With the pictures left out, write every entry down exactly.

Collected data
□ □ □ □ □ □ □

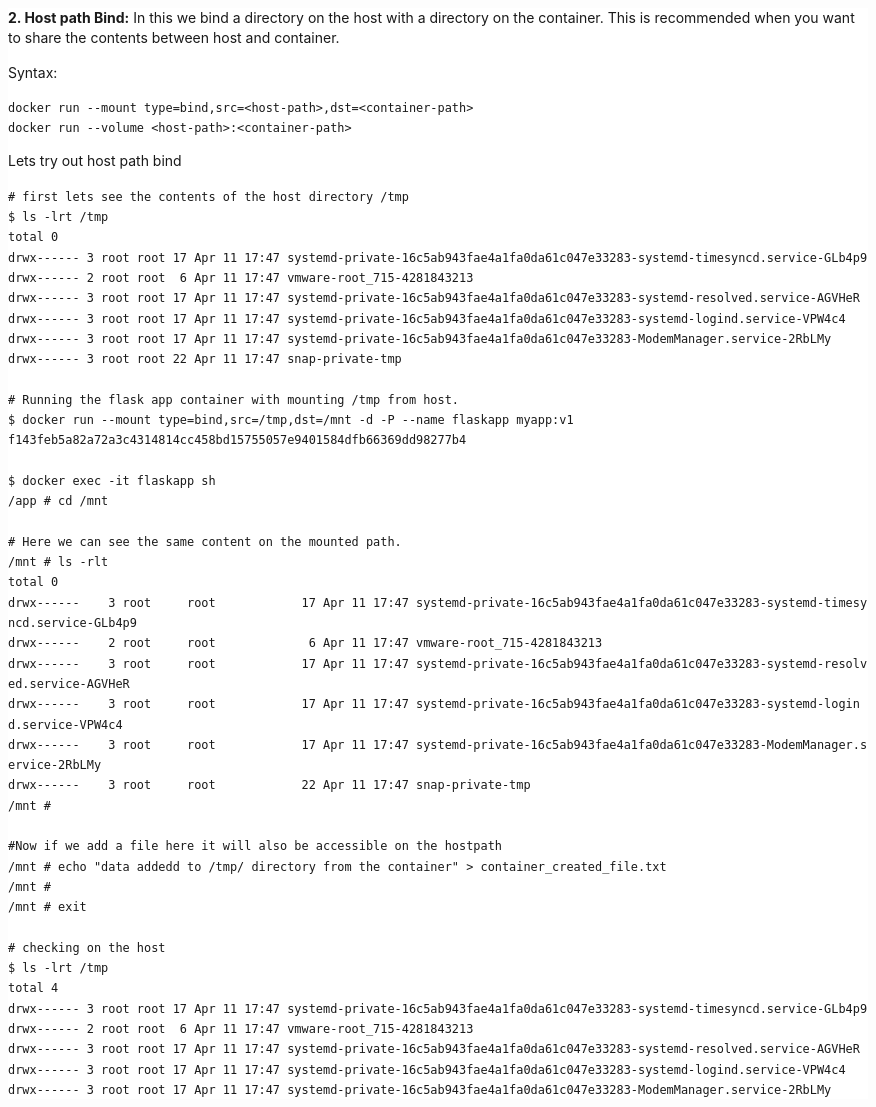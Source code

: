
**2. Host path Bind:** In this we bind a directory on the host with a directory on the container. This is recommended when you want to share the contents between host and container.

Syntax:
```
docker run --mount type=bind,src=<host-path>,dst=<container-path>
docker run --volume <host-path>:<container-path>
```
Lets try out host path bind

```
# first lets see the contents of the host directory /tmp
$ ls -lrt /tmp
total 0
drwx------ 3 root root 17 Apr 11 17:47 systemd-private-16c5ab943fae4a1fa0da61c047e33283-systemd-timesyncd.service-GLb4p9
drwx------ 2 root root  6 Apr 11 17:47 vmware-root_715-4281843213
drwx------ 3 root root 17 Apr 11 17:47 systemd-private-16c5ab943fae4a1fa0da61c047e33283-systemd-resolved.service-AGVHeR
drwx------ 3 root root 17 Apr 11 17:47 systemd-private-16c5ab943fae4a1fa0da61c047e33283-systemd-logind.service-VPW4c4
drwx------ 3 root root 17 Apr 11 17:47 systemd-private-16c5ab943fae4a1fa0da61c047e33283-ModemManager.service-2RbLMy
drwx------ 3 root root 22 Apr 11 17:47 snap-private-tmp

# Running the flask app container with mounting /tmp from host.
$ docker run --mount type=bind,src=/tmp,dst=/mnt -d -P --name flaskapp myapp:v1
f143feb5a82a72a3c4314814cc458bd15755057e9401584dfb66369dd98277b4

$ docker exec -it flaskapp sh
/app # cd /mnt

# Here we can see the same content on the mounted path.
/mnt # ls -rlt
total 0
drwx------    3 root     root            17 Apr 11 17:47 systemd-private-16c5ab943fae4a1fa0da61c047e33283-systemd-timesyncd.service-GLb4p9
drwx------    2 root     root             6 Apr 11 17:47 vmware-root_715-4281843213
drwx------    3 root     root            17 Apr 11 17:47 systemd-private-16c5ab943fae4a1fa0da61c047e33283-systemd-resolved.service-AGVHeR
drwx------    3 root     root            17 Apr 11 17:47 systemd-private-16c5ab943fae4a1fa0da61c047e33283-systemd-logind.service-VPW4c4
drwx------    3 root     root            17 Apr 11 17:47 systemd-private-16c5ab943fae4a1fa0da61c047e33283-ModemManager.service-2RbLMy
drwx------    3 root     root            22 Apr 11 17:47 snap-private-tmp
/mnt #

#Now if we add a file here it will also be accessible on the hostpath
/mnt # echo "data addedd to /tmp/ directory from the container" > container_created_file.txt
/mnt #
/mnt # exit

# checking on the host
$ ls -lrt /tmp
total 4
drwx------ 3 root root 17 Apr 11 17:47 systemd-private-16c5ab943fae4a1fa0da61c047e33283-systemd-timesyncd.service-GLb4p9
drwx------ 2 root root  6 Apr 11 17:47 vmware-root_715-4281843213
drwx------ 3 root root 17 Apr 11 17:47 systemd-private-16c5ab943fae4a1fa0da61c047e33283-systemd-resolved.service-AGVHeR
drwx------ 3 root root 17 Apr 11 17:47 systemd-private-16c5ab943fae4a1fa0da61c047e33283-systemd-logind.service-VPW4c4
drwx------ 3 root root 17 Apr 11 17:47 systemd-private-16c5ab943fae4a1fa0da61c047e33283-ModemManager.service-2RbLMy
```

□ □ □ □ □ □ □

# Finished task
Source code

:
**2. Host path Bind:** In this we bind a directory on the host with a directory on the container. This is recommended when you want to share the contents between host and container.

Syntax:
```
docker run --mount type=bind,src=<host-path>,dst=<container-path>
docker run --volume <host-path>:<container-path>
```
Lets try out host path bind

```
# first lets see the contents of the host directory /tmp
$ ls -lrt /tmp
total 0
drwx------ 3 root root 17 Apr 11 17:47 systemd-private-16c5ab943fae4a1fa0da61c047e33283-systemd-timesyncd.service-GLb4p9
drwx------ 2 root root  6 Apr 11 17:47 vmware-root_715-4281843213
drwx------ 3 root root 17 Apr 11 17:47 systemd-private-16c5ab943fae4a1fa0da61c047e33283-systemd-resolved.service-AGVHeR
drwx------ 3 root root 17 Apr 11 17:47 systemd-private-16c5ab943fae4a1fa0da61c047e33283-systemd-logind.service-VPW4c4
drwx------ 3 root root 17 Apr 11 17:47 systemd-private-16c5ab943fae4a1fa0da61c047e33283-ModemManager.service-2RbLMy
drwx------ 3 root root 22 Apr 11 17:47 snap-private-tmp

# Running the flask app container with mounting /tmp from host.
$ docker run --mount type=bind,src=/tmp,dst=/mnt -d -P --name flaskapp myapp:v1
f143feb5a82a72a3c4314814cc458bd15755057e9401584dfb66369dd98277b4

$ docker exec -it flaskapp sh
/app # cd /mnt

# Here we can see the same content on the mounted path.
/mnt # ls -rlt
total 0
drwx------    3 root     root            17 Apr 11 17:47 systemd-private-16c5ab943fae4a1fa0da61c047e33283-systemd-timesyncd.service-GLb4p9
drwx------    2 root     root             6 Apr 11 17:47 vmware-root_715-4281843213
drwx------    3 root     root            17 Apr 11 17:47 systemd-private-16c5ab943fae4a1fa0da61c047e33283-systemd-resolved.service-AGVHeR
drwx------    3 root     root            17 Apr 11 17:47 systemd-private-16c5ab943fae4a1fa0da61c047e33283-systemd-logind.service-VPW4c4
drwx------    3 root     root            17 Apr 11 17:47 systemd-private-16c5ab943fae4a1fa0da61c047e33283-ModemManager.service-2RbLMy
drwx------    3 root     root            22 Apr 11 17:47 snap-private-tmp
/mnt #

#Now if we add a file here it will also be accessible on the hostpath
/mnt # echo "data addedd to /tmp/ directory from the container" > container_created_file.txt
/mnt #
/mnt # exit

# checking on the host
$ ls -lrt /tmp
total 4
drwx------ 3 root root 17 Apr 11 17:47 systemd-private-16c5ab943fae4a1fa0da61c047e33283-systemd-timesyncd.service-GLb4p9
drwx------ 2 root root  6 Apr 11 17:47 vmware-root_715-4281843213
drwx------ 3 root root 17 Apr 11 17:47 systemd-private-16c5ab943fae4a1fa0da61c047e33283-systemd-resolved.service-AGVHeR
drwx------ 3 root root 17 Apr 11 17:47 systemd-private-16c5ab943fae4a1fa0da61c047e33283-systemd-logind.service-VPW4c4
drwx------ 3 root root 17 Apr 11 17:47 systemd-private-16c5ab943fae4a1fa0da61c047e33283-ModemManager.service-2RbLMy
```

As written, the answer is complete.